Ivan Sache, 12 August 1996
Red symbolizes the blood of martyrs who died trying to free the country from outside forces. White is a symbol of purity of course but is here connected with the snow-capped Lebanese mountains.
Hala Abi-Saleh, 13 September 1999
The official explanation of the colours' meaning is:
Fadi Bassil, 25 February 2000
The Lebanese flag is derived from the French tricolor. The cedar was placed in the white of the French flag. When Lebanon pronounced its independence, the men who declared independence drew a color pencil sketch [image at the Lebanese Parliamentary Elections 2000 website]. They got rid of the blue and made the stripes horizontal. The vertical stripes became horizontal to move away from the French vertical design. In my recollection, the official description of the flag does not mention proportions, something I have always noted curiously. I believe that the proportions were simply taken from the French flag (2:3).
Neda Juraydini, 25 September 2000
From the Lebanese Parliamentary Elections 2000 website:
The Lebanese Flag consists of three horizontal bands, red, white, and red, with a green cedar in the center, i.e. the white band that amounts to the size of both red bands put together. The tip and root of the green Cedar both stretch towards the edge of the red areas. The red bands symbolize the pure blood, shed in the aim of liberation. The white band symbolizes peace. As for the green cedar, it symbolizes immortality. The Lebanese flag was raised in Bashamoun on the 21st of November 1943 at 11:20 pm. It is believed that this same flag is now kept in the National Museum, although it may have been transported to the Governmental Palace in Bteddine.

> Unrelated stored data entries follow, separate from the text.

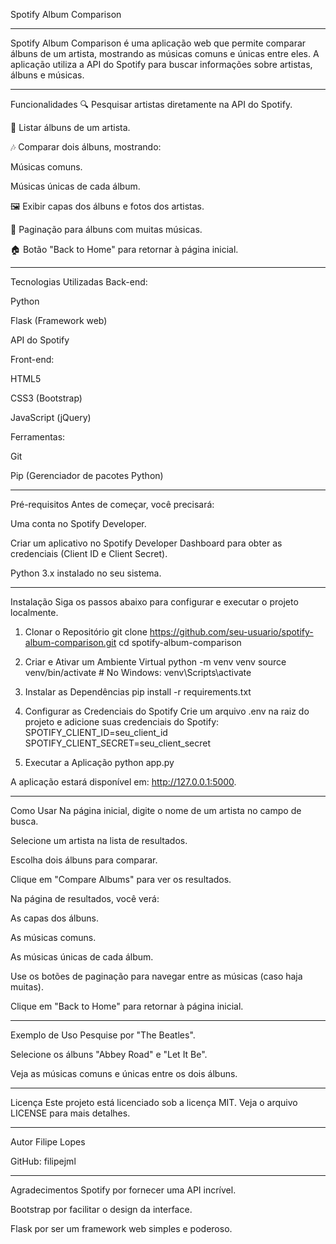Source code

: Spotify Album Comparison

_______________________________________________________________________________________________________________________________________________________________________________________________________________________________________
Spotify Album Comparison é uma aplicação web que permite comparar álbuns de um artista, mostrando as músicas comuns e únicas entre eles. A aplicação utiliza a API do Spotify para buscar informações sobre artistas, álbuns e músicas.
_______________________________________________________________________________________________________________________________________________________________________________________________________________________________________
Funcionalidades
🔍 Pesquisar artistas diretamente na API do Spotify.

🎵 Listar álbuns de um artista.

🎶 Comparar dois álbuns, mostrando:

Músicas comuns.

Músicas únicas de cada álbum.

🖼️ Exibir capas dos álbuns e fotos dos artistas.

📄 Paginação para álbuns com muitas músicas.

🏠 Botão "Back to Home" para retornar à página inicial.
_______________________________________________________________________________________________________________________________________________________________________________________________________________________________________
Tecnologias Utilizadas
Back-end:

Python

Flask (Framework web)

API do Spotify

Front-end:

HTML5

CSS3 (Bootstrap)

JavaScript (jQuery)

Ferramentas:

Git

Pip (Gerenciador de pacotes Python)
_______________________________________________________________________________________________________________________________________________________________________________________________________________________________________
Pré-requisitos
Antes de começar, você precisará:

Uma conta no Spotify Developer.

Criar um aplicativo no Spotify Developer Dashboard para obter as credenciais (Client ID e Client Secret).

Python 3.x instalado no seu sistema.
_______________________________________________________________________________________________________________________________________________________________________________________________________________________________________
Instalação
Siga os passos abaixo para configurar e executar o projeto localmente.

1. Clonar o Repositório
git clone https://github.com/seu-usuario/spotify-album-comparison.git
cd spotify-album-comparison

2. Criar e Ativar um Ambiente Virtual
python -m venv venv
source venv/bin/activate  # No Windows: venv\Scripts\activate

4. Instalar as Dependências
pip install -r requirements.txt

5. Configurar as Credenciais do Spotify
Crie um arquivo .env na raiz do projeto e adicione suas credenciais do Spotify:
SPOTIFY_CLIENT_ID=seu_client_id
SPOTIFY_CLIENT_SECRET=seu_client_secret

6. Executar a Aplicação
python app.py


A aplicação estará disponível em: http://127.0.0.1:5000.
_______________________________________________________________________________________________________________________________________________________________________________________________________________________________________
Como Usar
Na página inicial, digite o nome de um artista no campo de busca.

Selecione um artista na lista de resultados.

Escolha dois álbuns para comparar.

Clique em "Compare Albums" para ver os resultados.

Na página de resultados, você verá:

As capas dos álbuns.

As músicas comuns.

As músicas únicas de cada álbum.

Use os botões de paginação para navegar entre as músicas (caso haja muitas).

Clique em "Back to Home" para retornar à página inicial.
_______________________________________________________________________________________________________________________________________________________________________________________________________________________________________
Exemplo de Uso
Pesquise por "The Beatles".

Selecione os álbuns "Abbey Road" e "Let It Be".

Veja as músicas comuns e únicas entre os dois álbuns.
_______________________________________________________________________________________________________________________________________________________________________________________________________________________________________
Licença
Este projeto está licenciado sob a licença MIT. Veja o arquivo LICENSE para mais detalhes.
_______________________________________________________________________________________________________________________________________________________________________________________________________________________________________
Autor
Filipe Lopes

GitHub: filipejml
_______________________________________________________________________________________________________________________________________________________________________________________________________________________________________
Agradecimentos
Spotify por fornecer uma API incrível.

Bootstrap por facilitar o design da interface.

Flask por ser um framework web simples e poderoso.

Santiago Dotor, 26 September 2000
by Neda Juraydini
I was recently offered a book on cedars of Lebanon which included several pictures of the national flag. The most interesting one is a vertical flag, therefore vertically red-white-red, with a vertical, totally green cedar, shifted to the top of the flag.
Ivan Sache, 11 September 1997
For special festive occasions, such as Independence Day, a Lebanese flag which is a variant on the horizontal flag is hoisted typically along light and telephone poles. It is a long vertical flag with vertical color fields, red-white-red, with the green cedar in the center, touching both reds. Most probably it is 5:2.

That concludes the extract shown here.